== Exercise details ==
Scan the entries for lines with the word "errors", then copy those lines.

(Excerpts from a dataset)
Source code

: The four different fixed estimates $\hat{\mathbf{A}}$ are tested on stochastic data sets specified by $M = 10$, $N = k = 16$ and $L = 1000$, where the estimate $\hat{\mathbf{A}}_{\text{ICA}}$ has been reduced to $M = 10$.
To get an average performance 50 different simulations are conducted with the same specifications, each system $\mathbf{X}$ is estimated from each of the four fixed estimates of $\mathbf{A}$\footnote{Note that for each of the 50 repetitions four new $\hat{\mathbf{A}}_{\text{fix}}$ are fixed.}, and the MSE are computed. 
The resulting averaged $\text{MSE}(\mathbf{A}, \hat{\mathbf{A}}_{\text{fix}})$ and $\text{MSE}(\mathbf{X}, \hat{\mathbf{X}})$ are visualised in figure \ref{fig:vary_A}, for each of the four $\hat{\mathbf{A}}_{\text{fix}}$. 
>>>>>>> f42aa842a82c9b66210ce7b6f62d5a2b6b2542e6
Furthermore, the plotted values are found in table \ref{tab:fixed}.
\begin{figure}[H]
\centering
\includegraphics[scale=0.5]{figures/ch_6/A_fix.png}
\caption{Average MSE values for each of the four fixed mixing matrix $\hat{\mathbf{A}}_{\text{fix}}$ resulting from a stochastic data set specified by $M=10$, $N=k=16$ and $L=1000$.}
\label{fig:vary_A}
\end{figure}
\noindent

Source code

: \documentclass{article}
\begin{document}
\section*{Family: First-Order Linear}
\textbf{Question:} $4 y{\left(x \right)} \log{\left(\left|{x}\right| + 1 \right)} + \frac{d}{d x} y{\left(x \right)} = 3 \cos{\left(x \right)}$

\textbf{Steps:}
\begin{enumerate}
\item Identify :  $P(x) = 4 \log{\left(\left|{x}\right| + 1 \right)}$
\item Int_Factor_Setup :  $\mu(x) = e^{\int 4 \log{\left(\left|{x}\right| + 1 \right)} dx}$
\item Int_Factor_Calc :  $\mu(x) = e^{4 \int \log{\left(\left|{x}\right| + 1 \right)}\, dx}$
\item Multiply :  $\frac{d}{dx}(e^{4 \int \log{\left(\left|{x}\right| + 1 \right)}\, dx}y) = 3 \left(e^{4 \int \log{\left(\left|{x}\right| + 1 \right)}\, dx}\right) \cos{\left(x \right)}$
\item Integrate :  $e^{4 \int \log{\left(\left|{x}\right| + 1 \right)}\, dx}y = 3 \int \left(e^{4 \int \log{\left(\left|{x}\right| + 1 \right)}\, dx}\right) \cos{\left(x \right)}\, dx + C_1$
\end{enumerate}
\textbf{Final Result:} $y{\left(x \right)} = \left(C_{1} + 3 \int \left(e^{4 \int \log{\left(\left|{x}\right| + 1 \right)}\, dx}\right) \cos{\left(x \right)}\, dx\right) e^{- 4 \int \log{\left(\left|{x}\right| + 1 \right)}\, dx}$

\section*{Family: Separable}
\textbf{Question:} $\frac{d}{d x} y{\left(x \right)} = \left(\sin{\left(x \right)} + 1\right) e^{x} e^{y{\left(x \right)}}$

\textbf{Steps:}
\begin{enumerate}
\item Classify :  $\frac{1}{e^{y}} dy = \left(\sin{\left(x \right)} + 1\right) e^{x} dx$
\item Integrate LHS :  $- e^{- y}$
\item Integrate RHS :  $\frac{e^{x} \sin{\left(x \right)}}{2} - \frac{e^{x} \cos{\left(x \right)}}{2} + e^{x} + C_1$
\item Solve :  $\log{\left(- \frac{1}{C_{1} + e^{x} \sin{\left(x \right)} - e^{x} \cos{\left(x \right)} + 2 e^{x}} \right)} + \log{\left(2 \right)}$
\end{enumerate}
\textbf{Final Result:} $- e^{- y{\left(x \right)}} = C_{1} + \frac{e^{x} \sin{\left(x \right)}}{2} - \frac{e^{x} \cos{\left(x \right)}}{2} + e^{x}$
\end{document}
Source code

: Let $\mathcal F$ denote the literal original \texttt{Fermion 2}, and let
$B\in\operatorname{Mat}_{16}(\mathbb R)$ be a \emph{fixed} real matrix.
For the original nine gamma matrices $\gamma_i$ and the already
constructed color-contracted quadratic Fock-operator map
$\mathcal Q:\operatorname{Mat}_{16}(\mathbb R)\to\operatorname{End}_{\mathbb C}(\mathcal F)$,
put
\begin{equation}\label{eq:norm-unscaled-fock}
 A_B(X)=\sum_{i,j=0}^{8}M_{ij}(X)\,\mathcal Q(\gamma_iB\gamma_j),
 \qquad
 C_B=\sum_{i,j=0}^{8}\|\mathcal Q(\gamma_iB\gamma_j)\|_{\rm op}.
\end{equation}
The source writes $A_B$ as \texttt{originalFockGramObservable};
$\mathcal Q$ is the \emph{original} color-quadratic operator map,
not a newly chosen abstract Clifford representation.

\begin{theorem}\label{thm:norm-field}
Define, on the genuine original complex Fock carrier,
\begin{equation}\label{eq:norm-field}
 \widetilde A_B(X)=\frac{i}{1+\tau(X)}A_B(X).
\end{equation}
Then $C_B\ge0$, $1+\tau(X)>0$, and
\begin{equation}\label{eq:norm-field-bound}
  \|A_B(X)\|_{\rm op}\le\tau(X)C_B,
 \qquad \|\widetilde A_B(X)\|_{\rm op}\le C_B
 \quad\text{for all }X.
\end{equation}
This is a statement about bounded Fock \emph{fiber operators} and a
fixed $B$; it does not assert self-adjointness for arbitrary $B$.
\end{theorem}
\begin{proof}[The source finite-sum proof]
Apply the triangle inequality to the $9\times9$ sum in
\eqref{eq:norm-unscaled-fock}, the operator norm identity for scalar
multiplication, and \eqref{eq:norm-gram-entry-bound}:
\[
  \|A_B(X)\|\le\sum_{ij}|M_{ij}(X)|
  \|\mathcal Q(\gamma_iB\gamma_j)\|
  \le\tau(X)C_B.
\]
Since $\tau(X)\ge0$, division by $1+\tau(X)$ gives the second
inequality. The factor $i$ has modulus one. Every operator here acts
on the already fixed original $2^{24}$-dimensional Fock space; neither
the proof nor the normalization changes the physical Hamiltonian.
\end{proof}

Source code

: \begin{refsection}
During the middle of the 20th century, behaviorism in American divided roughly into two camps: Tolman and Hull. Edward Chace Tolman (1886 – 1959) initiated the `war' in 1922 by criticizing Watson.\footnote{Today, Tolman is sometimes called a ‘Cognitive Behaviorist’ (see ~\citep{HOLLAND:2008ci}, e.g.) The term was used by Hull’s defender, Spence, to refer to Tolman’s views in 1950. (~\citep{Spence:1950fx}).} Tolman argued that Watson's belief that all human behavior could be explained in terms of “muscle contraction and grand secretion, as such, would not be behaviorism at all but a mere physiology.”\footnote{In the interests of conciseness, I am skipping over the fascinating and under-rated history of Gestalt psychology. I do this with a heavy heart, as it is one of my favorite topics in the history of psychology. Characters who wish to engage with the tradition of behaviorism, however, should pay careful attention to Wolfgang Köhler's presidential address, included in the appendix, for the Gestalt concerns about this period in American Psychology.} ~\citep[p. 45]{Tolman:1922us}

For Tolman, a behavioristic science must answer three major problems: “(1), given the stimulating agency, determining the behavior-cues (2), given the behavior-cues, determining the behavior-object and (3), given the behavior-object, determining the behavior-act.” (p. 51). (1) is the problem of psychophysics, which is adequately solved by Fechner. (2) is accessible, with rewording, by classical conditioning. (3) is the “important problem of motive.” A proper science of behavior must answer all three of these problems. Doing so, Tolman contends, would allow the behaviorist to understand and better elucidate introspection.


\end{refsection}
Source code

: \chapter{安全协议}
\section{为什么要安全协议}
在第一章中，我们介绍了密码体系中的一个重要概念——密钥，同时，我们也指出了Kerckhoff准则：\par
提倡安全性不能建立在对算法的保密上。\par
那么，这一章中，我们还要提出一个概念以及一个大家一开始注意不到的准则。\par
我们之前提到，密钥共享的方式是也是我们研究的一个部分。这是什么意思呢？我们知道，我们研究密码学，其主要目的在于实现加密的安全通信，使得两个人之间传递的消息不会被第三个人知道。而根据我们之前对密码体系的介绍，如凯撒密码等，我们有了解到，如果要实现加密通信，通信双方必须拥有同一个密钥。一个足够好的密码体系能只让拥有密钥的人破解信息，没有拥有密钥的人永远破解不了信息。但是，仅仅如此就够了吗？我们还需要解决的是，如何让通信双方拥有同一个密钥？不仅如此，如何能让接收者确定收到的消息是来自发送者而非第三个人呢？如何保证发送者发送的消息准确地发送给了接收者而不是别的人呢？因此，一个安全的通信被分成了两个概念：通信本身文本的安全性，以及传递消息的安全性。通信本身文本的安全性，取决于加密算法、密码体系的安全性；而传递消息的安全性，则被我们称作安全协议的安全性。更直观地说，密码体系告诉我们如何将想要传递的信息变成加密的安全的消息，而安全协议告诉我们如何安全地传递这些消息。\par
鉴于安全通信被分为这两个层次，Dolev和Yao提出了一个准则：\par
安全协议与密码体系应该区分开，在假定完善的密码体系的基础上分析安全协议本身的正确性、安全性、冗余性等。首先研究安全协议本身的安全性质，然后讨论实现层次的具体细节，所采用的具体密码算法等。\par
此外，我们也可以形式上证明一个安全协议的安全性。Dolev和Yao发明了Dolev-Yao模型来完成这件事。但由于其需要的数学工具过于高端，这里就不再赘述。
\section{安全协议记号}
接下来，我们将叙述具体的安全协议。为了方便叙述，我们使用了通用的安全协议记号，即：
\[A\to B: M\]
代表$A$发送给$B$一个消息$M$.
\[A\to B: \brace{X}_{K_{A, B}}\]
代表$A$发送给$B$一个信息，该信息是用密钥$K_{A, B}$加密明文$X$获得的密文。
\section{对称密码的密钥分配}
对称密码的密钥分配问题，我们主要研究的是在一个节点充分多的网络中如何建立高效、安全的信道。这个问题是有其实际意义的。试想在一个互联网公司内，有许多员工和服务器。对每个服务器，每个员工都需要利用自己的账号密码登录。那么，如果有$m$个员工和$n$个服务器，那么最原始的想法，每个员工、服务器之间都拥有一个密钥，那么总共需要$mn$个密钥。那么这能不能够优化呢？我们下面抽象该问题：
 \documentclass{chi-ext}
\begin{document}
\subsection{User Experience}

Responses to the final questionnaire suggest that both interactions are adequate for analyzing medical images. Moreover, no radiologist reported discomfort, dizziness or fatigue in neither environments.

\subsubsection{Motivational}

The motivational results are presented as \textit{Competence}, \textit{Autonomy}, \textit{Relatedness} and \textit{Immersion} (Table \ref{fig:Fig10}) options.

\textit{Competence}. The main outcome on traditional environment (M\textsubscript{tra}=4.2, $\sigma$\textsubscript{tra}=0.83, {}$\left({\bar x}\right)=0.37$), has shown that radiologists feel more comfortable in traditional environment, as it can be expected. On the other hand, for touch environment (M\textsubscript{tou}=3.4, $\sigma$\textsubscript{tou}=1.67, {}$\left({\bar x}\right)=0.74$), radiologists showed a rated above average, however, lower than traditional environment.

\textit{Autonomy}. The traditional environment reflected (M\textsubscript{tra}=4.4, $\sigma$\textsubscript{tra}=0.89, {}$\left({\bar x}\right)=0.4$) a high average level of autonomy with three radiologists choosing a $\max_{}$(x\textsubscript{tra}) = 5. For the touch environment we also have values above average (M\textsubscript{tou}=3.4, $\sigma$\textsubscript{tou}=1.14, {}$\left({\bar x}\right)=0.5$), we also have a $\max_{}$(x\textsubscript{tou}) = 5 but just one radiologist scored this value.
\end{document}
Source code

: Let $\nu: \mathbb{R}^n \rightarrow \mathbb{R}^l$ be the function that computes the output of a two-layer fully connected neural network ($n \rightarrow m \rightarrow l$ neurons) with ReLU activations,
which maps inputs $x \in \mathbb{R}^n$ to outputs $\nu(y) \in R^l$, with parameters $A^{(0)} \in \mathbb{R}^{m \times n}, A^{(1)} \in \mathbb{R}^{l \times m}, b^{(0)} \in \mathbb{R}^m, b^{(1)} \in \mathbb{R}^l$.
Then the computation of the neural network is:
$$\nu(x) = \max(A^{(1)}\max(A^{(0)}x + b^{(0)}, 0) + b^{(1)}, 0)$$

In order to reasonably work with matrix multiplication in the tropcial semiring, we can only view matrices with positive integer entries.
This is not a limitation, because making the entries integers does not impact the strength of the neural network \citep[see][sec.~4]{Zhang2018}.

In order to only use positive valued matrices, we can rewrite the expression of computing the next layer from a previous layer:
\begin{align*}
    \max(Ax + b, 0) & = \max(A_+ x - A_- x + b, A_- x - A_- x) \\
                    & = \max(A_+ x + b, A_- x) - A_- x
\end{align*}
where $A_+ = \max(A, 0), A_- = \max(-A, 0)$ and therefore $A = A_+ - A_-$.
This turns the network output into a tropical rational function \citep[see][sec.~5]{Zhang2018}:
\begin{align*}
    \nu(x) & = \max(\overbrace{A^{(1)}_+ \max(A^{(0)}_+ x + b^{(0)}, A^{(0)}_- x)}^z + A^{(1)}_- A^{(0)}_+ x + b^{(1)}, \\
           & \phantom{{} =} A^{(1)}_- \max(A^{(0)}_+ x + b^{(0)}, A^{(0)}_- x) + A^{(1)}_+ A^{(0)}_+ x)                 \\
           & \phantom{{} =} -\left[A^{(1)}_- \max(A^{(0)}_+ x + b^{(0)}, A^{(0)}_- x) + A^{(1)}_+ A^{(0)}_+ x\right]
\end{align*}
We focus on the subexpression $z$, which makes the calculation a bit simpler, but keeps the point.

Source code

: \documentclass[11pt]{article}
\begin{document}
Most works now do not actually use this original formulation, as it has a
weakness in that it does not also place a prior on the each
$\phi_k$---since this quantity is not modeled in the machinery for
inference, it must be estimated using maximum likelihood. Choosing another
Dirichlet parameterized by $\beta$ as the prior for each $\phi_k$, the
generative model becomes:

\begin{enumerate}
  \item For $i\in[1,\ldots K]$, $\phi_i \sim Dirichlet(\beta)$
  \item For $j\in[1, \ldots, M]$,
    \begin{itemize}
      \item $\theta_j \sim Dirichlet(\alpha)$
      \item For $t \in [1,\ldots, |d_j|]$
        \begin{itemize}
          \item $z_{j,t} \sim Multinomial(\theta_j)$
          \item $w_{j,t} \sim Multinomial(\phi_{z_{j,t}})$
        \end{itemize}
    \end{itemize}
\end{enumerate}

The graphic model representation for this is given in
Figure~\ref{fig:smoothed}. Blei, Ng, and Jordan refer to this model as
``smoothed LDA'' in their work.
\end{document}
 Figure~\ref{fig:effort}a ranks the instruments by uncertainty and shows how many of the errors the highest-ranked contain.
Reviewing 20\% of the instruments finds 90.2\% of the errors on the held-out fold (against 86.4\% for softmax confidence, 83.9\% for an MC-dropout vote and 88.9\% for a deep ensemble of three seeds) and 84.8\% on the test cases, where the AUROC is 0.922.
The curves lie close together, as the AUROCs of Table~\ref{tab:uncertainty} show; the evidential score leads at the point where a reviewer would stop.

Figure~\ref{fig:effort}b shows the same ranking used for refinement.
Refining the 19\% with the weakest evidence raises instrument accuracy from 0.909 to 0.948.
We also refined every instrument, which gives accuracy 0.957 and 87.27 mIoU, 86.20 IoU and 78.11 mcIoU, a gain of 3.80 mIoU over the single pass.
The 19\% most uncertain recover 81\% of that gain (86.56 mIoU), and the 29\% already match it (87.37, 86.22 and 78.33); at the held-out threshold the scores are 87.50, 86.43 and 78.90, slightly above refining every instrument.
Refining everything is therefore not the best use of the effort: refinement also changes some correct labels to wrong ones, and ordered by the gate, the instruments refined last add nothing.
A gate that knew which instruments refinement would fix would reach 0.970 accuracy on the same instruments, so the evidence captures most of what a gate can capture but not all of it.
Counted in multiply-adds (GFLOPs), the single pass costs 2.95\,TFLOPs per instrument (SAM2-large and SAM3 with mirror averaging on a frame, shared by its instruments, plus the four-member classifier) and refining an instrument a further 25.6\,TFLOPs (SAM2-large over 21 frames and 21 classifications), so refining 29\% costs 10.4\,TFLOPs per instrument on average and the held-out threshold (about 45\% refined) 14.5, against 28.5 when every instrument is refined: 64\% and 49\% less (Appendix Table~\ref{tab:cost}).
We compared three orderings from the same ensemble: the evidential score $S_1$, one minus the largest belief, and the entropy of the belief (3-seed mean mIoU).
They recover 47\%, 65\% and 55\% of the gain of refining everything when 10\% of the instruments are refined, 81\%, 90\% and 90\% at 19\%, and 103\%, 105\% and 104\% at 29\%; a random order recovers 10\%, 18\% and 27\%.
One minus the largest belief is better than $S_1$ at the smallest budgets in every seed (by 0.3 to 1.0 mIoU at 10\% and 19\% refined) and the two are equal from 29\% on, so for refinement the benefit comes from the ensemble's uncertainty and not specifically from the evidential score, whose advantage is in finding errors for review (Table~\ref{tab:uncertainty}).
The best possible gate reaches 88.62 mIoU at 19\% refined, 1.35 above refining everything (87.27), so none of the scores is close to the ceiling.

== Result below ==
 Figure~\ref{fig:effort}a ranks the instruments by uncertainty and shows how many of the errors the highest-ranked contain.
Reviewing 20\% of the instruments finds 90.2\% of the errors on the held-out fold (against 86.4\% for softmax confidence, 83.9\% for an MC-dropout vote and 88.9\% for a deep ensemble of three seeds) and 84.8\% on the test cases, where the AUROC is 0.922.
One minus the largest belief is better than $S_1$ at the smallest budgets in every seed (by 0.3 to 1.0 mIoU at 10\% and 19\% refined) and the two are equal from 29\% on, so for refinement the benefit comes from the ensemble's uncertainty and not specifically from the evidential score, whose advantage is in finding errors for review (Table~\ref{tab:uncertainty}).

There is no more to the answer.